Knowing when to just follow one’s nose, and when to instead look for a more high-level approach to a problem, can require some judgement or experience. A direct approach tends to work best when the conclusion and hypothesis already look quite similar to each other (e.g. they both state that a certain set or family of sets is measurable, or they both state that a certain function or family of functions is continuous, etc.). But when the conclusion looks quite different from the hypotheses (e.g. the conclusion is some sort of integral identity, and the hypotheses involve measurability or convergence properties), then one may need to use more sophisticated tools than what one can easily get from using first principles.

15. Don’t worry too much about exactly what $\varepsilon$ (or $\delta$ , or $N$ , etc.) needs to be. It can usually be chosen or tweaked later if necessary.

Often in the middle of an argument, you will want to use some fact that involves a parameter, such as $\varepsilon$ , that you are completely free to choose (subject of course to reasonable constraints, such as requiring $\varepsilon$ to be positive). For instance, you may have a measurable set and decide to approximate it from above by an open set of at most $\varepsilon$ more measure. But it may not be obvious exactly what value to give this parameter $\varepsilon$ ; you have so many choices available that you don’t know which one to pick!

In many cases, one can postpone thinking about this problem by leaving $\varepsilon$ undetermined for now, and continuing on with one’s argument, which will gradually start being decorated with $\varepsilon$ ‘s all over the place. At some point, one will need $\varepsilon$ to do something (and, in the particular case of $\varepsilon$ , “doing something” almost always means “being small enough”), e.g. one may need $3n\varepsilon$ to be less than $\delta$ , where $n, \delta$ are some other positive quantities in one’s problem that do not depend on $\varepsilon$ . At this point, one could now set $\varepsilon$ to be whatever is needed to get past this step in the argument, e.g. one could set $\varepsilon$ to equal $\delta/4n$ . But perhaps one still wishes to retain the freedom to set $\varepsilon$ because it might come in handy later. In that case, one sets aside the requirement “ $3n \varepsilon < \delta$ ” and keeps going. Perhaps a bit later on, one might need $\varepsilon$ to do something else; for instance, one might also need $5\varepsilon \leq 2^{-n}$ . Once one has compiled the complete “wish list” of everything one wishes one’s parameters to do, then one can finally make the decision of what value to set those parameters equal to. For instance, if the above two inequalities are the only inequalities required of $\varepsilon$ , one can choose $\varepsilon$ equal to $\min( \delta/4n, 2^{-n}/5)$ . This may be a choice of $\varepsilon$ which was not obvious at the start of the argument, but becomes so as the argument progresses.

There is however one big caveat when adopting this “choose parameters later” approach, which is that one needs to avoid a circular dependence of constants.
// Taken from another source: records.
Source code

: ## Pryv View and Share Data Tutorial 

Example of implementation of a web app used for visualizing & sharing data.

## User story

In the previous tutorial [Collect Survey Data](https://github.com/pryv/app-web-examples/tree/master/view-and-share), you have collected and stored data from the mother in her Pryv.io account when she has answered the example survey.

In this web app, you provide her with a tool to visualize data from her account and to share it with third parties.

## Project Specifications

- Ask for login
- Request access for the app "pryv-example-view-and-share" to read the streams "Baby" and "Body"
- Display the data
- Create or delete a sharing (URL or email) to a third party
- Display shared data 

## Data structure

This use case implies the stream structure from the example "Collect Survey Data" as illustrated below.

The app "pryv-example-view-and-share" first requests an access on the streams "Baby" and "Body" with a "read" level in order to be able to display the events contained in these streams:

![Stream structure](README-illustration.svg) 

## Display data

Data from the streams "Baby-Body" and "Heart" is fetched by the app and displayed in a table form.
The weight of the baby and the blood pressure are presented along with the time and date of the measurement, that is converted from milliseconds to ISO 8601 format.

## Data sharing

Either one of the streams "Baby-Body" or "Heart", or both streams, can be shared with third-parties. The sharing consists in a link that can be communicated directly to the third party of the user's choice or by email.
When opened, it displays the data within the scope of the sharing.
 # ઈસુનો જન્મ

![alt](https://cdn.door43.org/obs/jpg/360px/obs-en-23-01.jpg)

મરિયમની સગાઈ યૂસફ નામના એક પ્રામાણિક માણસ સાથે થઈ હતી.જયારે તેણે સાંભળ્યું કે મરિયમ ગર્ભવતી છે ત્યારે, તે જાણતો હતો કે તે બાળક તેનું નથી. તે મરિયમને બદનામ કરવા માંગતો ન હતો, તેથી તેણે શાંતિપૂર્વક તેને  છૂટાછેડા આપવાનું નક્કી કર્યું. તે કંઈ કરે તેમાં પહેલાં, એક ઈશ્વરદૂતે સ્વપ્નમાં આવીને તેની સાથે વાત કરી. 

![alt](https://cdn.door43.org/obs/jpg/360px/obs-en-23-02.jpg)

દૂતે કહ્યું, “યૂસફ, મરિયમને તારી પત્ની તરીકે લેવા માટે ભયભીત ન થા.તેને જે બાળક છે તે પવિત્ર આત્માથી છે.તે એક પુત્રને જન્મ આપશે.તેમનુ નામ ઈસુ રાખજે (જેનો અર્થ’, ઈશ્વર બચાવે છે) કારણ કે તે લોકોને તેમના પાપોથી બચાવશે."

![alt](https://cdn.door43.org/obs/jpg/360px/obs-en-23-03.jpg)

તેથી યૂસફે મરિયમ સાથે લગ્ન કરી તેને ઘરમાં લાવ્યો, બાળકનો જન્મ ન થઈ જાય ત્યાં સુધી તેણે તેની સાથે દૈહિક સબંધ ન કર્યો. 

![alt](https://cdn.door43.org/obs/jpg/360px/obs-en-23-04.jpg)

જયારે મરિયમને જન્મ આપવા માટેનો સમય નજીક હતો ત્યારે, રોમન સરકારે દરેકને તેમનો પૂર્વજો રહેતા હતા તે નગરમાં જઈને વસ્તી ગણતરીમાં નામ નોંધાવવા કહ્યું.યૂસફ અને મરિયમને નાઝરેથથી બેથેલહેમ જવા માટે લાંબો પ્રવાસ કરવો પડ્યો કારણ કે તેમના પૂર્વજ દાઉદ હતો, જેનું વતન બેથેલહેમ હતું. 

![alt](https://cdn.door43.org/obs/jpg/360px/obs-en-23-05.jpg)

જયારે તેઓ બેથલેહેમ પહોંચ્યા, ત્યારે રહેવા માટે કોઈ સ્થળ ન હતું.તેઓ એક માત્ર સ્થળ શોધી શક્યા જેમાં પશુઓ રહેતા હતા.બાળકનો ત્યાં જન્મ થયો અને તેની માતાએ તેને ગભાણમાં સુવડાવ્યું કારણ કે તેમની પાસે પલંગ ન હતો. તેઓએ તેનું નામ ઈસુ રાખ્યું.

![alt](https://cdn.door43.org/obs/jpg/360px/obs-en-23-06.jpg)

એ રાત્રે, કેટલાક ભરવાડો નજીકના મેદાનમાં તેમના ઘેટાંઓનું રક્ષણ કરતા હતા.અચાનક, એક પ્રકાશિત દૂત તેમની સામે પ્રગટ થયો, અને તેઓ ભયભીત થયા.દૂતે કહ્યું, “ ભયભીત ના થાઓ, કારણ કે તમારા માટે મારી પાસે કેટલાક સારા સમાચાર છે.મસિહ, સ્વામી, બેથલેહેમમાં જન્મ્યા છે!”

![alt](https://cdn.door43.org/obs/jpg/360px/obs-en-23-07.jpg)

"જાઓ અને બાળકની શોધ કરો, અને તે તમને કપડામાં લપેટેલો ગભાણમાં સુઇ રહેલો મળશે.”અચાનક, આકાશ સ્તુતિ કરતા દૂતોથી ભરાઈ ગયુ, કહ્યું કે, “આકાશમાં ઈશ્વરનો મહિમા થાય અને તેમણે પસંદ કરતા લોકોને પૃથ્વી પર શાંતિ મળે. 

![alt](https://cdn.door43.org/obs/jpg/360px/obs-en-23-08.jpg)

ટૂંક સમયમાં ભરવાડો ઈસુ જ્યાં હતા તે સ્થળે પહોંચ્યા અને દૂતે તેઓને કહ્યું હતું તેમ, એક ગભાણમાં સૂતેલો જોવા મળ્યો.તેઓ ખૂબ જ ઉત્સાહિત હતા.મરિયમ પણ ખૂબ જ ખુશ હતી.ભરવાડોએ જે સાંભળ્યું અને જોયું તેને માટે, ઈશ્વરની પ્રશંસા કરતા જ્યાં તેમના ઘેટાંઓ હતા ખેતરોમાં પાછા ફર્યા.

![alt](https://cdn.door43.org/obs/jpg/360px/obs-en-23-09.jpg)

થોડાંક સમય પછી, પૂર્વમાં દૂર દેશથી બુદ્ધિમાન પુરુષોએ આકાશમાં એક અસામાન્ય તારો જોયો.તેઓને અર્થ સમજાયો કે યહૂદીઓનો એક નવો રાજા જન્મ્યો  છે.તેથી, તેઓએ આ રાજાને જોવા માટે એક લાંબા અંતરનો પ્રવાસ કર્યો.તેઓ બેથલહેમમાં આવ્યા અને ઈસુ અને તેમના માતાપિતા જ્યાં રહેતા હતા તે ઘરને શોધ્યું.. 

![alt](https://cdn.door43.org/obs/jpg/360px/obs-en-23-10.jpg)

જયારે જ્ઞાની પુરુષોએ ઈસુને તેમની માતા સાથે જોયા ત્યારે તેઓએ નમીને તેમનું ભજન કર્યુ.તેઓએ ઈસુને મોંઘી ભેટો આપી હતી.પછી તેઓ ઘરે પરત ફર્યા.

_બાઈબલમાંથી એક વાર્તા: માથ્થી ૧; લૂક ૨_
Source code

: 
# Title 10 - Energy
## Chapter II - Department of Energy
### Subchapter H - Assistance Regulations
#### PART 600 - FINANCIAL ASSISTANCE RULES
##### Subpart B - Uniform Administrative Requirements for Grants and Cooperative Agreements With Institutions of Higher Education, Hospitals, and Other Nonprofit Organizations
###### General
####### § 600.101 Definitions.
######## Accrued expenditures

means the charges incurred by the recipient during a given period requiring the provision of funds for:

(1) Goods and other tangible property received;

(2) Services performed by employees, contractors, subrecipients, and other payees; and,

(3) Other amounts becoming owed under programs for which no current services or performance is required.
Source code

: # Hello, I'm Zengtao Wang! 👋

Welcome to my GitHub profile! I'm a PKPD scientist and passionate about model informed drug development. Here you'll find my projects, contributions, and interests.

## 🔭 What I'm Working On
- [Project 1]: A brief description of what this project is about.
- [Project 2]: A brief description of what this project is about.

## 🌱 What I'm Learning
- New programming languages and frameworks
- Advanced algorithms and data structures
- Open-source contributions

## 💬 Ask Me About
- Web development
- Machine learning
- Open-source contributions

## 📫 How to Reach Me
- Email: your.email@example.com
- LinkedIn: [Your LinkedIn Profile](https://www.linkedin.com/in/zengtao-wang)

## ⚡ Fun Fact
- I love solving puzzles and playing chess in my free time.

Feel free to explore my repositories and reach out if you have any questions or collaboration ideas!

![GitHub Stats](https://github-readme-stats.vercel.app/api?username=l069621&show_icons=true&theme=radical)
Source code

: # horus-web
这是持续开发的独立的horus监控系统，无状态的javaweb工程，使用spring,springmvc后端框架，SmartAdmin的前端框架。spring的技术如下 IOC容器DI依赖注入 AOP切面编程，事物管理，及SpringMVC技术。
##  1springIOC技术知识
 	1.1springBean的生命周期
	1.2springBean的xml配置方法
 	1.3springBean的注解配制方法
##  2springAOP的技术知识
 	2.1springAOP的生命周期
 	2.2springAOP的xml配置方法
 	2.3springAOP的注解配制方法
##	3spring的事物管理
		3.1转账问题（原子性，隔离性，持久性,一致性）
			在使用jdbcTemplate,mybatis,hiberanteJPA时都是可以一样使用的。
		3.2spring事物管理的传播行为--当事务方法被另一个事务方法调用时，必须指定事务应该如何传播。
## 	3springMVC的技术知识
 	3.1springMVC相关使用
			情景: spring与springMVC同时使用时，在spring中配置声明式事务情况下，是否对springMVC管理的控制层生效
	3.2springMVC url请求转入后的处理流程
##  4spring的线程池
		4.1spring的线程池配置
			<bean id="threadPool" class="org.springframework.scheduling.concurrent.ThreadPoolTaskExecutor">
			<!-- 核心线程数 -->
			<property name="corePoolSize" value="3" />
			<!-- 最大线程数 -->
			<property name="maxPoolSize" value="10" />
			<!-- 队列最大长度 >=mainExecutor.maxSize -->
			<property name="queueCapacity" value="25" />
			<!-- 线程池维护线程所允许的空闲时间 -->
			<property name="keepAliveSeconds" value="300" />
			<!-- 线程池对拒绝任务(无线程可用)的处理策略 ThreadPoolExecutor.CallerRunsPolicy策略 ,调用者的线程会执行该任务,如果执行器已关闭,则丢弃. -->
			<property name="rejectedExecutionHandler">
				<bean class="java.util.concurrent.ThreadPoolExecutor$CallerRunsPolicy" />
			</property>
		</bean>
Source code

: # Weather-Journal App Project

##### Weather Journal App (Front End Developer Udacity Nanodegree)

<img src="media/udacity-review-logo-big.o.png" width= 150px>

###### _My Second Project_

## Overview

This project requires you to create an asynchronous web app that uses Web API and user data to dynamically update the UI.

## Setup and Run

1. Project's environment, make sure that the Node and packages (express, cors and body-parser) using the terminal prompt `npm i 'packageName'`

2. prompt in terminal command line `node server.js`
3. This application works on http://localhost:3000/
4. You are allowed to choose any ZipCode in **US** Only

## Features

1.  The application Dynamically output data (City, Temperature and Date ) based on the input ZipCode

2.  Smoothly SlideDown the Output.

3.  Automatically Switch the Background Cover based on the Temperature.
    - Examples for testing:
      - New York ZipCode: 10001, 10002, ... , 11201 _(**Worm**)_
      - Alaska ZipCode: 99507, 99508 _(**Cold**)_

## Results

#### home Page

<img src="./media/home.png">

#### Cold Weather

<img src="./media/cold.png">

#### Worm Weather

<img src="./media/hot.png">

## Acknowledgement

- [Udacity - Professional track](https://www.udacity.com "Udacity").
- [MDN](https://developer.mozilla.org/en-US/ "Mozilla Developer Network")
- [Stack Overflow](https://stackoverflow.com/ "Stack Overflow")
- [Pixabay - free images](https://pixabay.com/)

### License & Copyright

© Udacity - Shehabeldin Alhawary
For instance, it is perfectly fine to have two arbitrary parameters $\varepsilon$ and $\delta$ floating around unspecified for most of the argument, until at some point you realise that you need $\varepsilon$ to be smaller than $\delta$ , and so one chooses $\varepsilon$ accordingly (e.g. one sets it to equal $\delta/2$ ). Or, perhaps instead one needs $\delta$ to be smaller than $\varepsilon$ , and so sets $\delta$ equal to $\varepsilon/2$ . One can execute either of these two choices separately, but of course one cannot perform them simultaneously; this sets up an inconsistent circular dependency in which $\varepsilon$ needs to be defined after $\delta$ is chosen, and $\delta$ can only be chosen after $\varepsilon$ is fixed. So, if one is going to delay choosing a parameter such as $\varepsilon$ until later, it becomes important to mentally keep track of what objects in one’s argument depend on $\varepsilon$ , and which ones are independent of $\varepsilon$ . One can choose $\varepsilon$ in terms of the latter quantities, but one usually cannot do so in terms of the former quantities (unless one takes the care to show that the interlinked constraints between the quantities are still consistent, and thus simultaneously satisfiable).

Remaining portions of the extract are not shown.